We waited for a few minutes and a man whom we've seen pretty much every day at the stop rounded the corner. He came up to us and started speaking very fast German, to which Bree' replied, "Uh...langsamer bitte." To which he said, "Ah, wissen Sie, wenn dieser Bus verstrickt?" To which I thought, "Wait did he just say something about the bus drivers being on strike?" But wasn't sure, so I replied eloquently, "Uhh...verstrickt?" To which he said, "Oh! Sprechen Sie Englisch?" we nodded, and he said, "Oh, no problem. Do you know if this bus is on strike?" (I was afraid he had said that). "The buses are on strike!?" "Oh, yeah, well some of them. Here being on strike means that some of them will show up, some won't. If it doesn't come we'll have to walk down to the S-Bahn station." Which is a 20 minute walk away, no big deal, just adds time to the schedule.
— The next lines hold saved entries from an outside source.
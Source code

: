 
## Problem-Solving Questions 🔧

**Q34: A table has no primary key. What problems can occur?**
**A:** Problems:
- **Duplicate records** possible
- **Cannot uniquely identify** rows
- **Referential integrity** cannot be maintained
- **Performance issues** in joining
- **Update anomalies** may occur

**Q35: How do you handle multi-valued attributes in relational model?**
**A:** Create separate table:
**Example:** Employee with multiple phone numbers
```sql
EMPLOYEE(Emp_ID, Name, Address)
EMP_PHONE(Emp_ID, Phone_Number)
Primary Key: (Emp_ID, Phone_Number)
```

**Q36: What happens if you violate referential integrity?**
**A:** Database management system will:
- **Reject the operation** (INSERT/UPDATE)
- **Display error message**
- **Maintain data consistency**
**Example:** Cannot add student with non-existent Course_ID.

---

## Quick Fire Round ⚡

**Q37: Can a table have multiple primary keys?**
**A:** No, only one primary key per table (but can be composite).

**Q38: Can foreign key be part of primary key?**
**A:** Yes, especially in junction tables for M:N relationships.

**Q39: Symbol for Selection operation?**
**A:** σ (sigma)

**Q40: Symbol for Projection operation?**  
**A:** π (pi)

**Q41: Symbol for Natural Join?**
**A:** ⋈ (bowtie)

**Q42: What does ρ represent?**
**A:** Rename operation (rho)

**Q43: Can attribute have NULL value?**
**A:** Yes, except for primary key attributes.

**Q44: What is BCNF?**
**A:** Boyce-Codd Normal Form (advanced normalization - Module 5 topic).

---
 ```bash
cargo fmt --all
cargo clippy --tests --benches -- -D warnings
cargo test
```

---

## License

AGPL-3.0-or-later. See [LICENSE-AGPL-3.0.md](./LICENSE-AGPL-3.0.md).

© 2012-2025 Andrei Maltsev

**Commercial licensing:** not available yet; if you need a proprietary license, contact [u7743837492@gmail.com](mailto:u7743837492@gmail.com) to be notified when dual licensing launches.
We said, "Oh, well, hopefully ours comes."
SURPRISE! Ahh, city of Munich, you got us this time.
We still had a few minutes so the 3 of us waited and thankfully our bus came. We talked (in English both fortunately and unfortunately) about how Bree' and I were living here for a semester with a small group of kids studying German and history, etc and he told us how he recently moved to Munich, himself. Then he got up and asked the bus driver if the U5, which is our train, was striking and the driver didn't know. So we got off the bus at the S-Bahn station and the timing worked out that the train pulled away as we got to the station. So, long story short, we got to school 20 minutes late (but I called Betty ahead of time, so they knew what was going on). The trains were also super packed coming home.
The question we were left with was, "Wait, why didn't anyone tell us about this strike?" Ah well. Adventures.